Information given Block Start
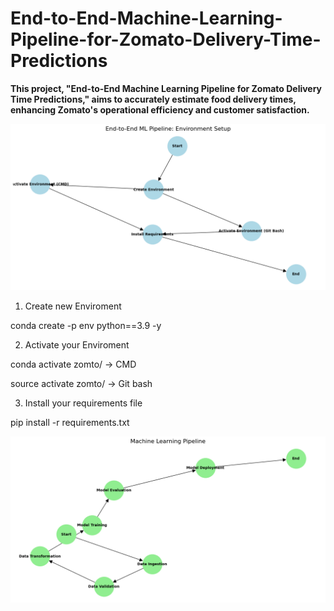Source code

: # End-to-End-Machine-Learning-Pipeline-for-Zomato-Delivery-Time-Predictions
**This project, "End-to-End Machine Learning Pipeline for Zomato Delivery Time Predictions," aims to accurately estimate food delivery times, enhancing Zomato's operational efficiency and customer satisfaction.**

!["Setup for project"](1.png)

1. Create new Enviroment

conda create -p env python==3.9 -y

2. Activate your Enviroment

conda activate zomto/ -> CMD

source activate zomto/ -> Git bash

3. Install your requirements file

pip install -r requirements.txt

!["Workflow of project"](2.png)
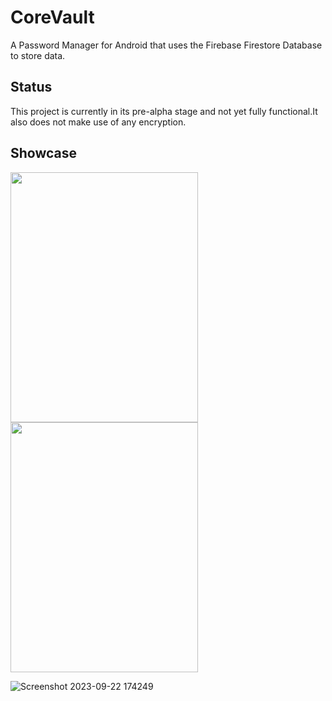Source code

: # CoreVault
A Password Manager for Android that uses the Firebase Firestore Database to store data.

## Status
This project is currently in its pre-alpha stage and not yet fully functional.It also does not make use of any encryption.

## Showcase
<img src="https://github.com/AshwinSaji10/CoreVault/assets/118591685/fa1c1c0b-d299-4249-ba65-f31560e3b54b" width=300 height=400>
<img src="https://github.com/AshwinSaji10/CoreVault/assets/118591685/969d7e45-d43a-4dae-a4ff-c4974c926d92" width=300 height=400>

![Screenshot 2023-09-22 174249](https://github.com/AshwinSaji10/CoreVault/assets/118591685/9cee0b5f-e424-4da0-9fa9-72a902b41775)


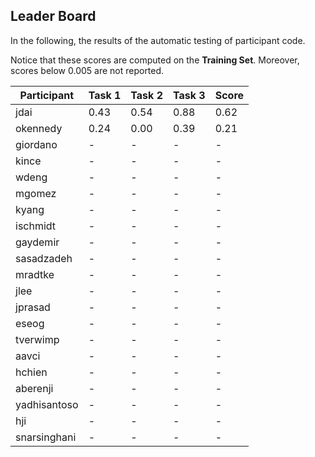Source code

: ## Leader Board

In the following, the results of the automatic testing of participant code.

Notice that these scores are computed on the **Training Set**. Moreover, scores below 0.005 are not reported.

| Participant  | Task 1 | Task 2 | Task 3 | Score |
|---|---|---|---|---|
| jdai | 0.43 | 0.54 |  0.88 | 0.62 | 
| okennedy | 0.24 | 0.00 |  0.39 | 0.21 | 
| giordano | - | - |  - | - | 
| kince | - | - |  - | - | 
| wdeng | - | - |  - | - | 
| mgomez | - | - |  - | - | 
| kyang | - | - |  - | - | 
| ischmidt | - | - |  - | - | 
| gaydemir | - | - |  - | - | 
| sasadzadeh | - | - |  - | - | 
| mradtke | - | - |  - | - | 
| jlee | - | - |  - | - | 
| jprasad | - | - |  - | - | 
| eseog | - | - |  - | - | 
| tverwimp | - | - |  - | - | 
| aavci | - | - |  - | - | 
| hchien | - | - |  - | - | 
| aberenji | - | - |  - | - | 
| yadhisantoso | - | - |  - | - | 
| hji | - | - |  - | - | 
| snarsinghani | - | - |  - | - |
Information given Block End
For the data above, state only how many lines include the word "your".

**Solution below:** 2